> Work item: Output each line of the data word for word, from the first through the line that holds "probabilistic inference of", and leave off whatever follows.

[Stored data]

════════════════

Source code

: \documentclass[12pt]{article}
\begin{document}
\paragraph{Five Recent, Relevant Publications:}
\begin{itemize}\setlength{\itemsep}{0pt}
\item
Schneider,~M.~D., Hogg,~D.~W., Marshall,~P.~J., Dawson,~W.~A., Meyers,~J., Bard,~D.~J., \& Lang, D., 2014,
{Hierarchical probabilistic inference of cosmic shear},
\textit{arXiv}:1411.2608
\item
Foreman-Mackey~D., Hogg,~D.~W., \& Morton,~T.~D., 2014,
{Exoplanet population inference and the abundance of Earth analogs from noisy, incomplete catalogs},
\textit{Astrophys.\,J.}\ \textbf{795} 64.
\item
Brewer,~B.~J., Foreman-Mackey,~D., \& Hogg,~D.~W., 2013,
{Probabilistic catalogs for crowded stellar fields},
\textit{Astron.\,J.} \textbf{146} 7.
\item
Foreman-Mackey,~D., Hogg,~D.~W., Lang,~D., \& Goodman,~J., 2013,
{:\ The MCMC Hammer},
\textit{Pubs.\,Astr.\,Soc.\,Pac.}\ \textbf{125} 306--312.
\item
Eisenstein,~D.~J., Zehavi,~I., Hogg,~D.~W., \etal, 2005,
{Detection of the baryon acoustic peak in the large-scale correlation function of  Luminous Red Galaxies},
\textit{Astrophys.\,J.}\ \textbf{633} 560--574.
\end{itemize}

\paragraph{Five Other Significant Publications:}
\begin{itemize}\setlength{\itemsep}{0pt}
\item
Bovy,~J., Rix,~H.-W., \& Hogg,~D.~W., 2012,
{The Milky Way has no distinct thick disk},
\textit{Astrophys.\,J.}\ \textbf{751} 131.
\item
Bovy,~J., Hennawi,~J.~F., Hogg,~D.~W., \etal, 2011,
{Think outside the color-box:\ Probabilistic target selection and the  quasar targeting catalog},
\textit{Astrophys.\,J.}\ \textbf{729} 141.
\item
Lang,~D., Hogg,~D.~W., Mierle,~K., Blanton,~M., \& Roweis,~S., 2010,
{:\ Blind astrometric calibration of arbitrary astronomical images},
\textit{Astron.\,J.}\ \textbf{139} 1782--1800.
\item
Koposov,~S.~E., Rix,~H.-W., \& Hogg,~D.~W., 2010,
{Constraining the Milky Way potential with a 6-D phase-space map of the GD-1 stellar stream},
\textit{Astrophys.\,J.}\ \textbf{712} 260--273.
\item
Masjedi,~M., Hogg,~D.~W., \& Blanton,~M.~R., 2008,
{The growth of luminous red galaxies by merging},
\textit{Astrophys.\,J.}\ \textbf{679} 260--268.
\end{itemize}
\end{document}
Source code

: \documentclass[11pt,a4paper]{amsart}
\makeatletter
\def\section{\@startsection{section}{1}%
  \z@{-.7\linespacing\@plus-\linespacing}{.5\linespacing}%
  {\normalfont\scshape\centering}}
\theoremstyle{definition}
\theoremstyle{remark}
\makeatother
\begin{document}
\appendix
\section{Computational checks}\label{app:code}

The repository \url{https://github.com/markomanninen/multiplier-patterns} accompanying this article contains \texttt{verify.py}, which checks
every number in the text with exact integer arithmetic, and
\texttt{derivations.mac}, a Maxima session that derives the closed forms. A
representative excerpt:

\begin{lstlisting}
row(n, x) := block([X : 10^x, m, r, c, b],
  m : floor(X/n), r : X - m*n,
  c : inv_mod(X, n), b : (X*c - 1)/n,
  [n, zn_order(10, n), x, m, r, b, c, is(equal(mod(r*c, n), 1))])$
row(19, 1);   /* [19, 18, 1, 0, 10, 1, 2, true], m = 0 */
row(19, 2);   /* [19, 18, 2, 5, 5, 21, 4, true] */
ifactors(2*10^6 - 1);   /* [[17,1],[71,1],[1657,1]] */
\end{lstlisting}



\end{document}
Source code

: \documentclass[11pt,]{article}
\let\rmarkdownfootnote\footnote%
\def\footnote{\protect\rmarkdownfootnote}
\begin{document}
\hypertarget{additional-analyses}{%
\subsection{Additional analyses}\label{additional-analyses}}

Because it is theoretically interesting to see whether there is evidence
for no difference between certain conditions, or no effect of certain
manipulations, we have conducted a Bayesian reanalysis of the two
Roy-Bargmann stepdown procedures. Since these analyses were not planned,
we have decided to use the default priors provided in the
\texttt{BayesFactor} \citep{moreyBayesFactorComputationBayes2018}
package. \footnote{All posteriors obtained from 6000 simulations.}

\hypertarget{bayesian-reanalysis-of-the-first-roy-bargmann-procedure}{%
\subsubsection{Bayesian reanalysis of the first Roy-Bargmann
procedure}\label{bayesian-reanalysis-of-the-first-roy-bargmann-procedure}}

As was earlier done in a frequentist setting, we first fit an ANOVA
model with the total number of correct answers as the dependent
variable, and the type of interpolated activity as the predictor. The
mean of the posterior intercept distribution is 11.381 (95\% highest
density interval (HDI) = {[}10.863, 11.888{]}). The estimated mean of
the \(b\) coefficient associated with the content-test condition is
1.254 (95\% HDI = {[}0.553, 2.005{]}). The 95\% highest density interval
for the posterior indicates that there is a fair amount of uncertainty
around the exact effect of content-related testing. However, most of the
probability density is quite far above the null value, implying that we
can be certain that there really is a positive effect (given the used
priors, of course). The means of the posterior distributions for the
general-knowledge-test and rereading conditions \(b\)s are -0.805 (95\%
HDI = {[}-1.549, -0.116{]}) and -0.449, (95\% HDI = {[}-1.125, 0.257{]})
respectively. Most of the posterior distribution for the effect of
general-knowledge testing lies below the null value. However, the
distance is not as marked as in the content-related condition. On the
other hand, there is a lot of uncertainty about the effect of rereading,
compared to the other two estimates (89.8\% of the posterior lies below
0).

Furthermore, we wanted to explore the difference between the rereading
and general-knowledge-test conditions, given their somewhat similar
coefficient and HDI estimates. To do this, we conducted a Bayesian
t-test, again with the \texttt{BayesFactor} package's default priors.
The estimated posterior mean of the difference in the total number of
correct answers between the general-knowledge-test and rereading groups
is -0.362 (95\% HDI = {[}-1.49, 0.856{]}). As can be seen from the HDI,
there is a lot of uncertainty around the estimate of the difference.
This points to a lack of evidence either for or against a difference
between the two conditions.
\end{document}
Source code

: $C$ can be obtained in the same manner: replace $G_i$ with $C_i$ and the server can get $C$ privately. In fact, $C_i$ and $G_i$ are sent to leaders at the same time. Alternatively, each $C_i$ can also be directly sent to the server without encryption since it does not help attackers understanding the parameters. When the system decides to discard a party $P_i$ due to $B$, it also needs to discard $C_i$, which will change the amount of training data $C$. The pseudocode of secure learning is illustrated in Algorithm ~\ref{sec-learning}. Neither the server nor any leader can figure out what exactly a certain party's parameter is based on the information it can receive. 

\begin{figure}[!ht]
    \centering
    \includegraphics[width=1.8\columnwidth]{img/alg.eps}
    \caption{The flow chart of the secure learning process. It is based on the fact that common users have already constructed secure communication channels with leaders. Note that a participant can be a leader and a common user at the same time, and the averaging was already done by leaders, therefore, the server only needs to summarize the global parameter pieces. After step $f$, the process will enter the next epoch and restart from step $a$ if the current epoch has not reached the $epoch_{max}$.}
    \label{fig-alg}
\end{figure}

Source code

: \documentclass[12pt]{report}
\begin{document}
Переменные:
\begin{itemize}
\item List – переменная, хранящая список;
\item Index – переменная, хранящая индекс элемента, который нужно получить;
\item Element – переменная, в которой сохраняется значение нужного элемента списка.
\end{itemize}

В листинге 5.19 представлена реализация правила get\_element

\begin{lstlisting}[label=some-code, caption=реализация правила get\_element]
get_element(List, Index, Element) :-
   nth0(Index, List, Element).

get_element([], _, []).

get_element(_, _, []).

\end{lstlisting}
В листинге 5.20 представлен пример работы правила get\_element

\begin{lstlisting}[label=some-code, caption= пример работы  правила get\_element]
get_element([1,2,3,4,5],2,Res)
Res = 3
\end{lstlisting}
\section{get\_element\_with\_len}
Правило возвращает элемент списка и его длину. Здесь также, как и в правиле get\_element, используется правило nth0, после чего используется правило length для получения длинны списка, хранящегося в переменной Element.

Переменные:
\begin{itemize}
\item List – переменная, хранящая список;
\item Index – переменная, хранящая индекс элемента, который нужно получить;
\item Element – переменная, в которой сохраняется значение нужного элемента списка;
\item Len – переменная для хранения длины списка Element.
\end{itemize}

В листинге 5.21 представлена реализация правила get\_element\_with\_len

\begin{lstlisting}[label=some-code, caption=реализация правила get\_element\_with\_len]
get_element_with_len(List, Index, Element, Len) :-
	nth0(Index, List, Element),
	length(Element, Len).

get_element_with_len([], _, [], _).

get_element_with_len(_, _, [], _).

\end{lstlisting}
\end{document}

════════════════

> Result of the exercise:
Source code

: \documentclass[12pt]{article}
\begin{document}
\paragraph{Five Recent, Relevant Publications:}
\begin{itemize}\setlength{\itemsep}{0pt}
\item
Schneider,~M.~D., Hogg,~D.~W., Marshall,~P.~J., Dawson,~W.~A., Meyers,~J., Bard,~D.~J., \& Lang, D., 2014,
{Hierarchical probabilistic inference of cosmic shear},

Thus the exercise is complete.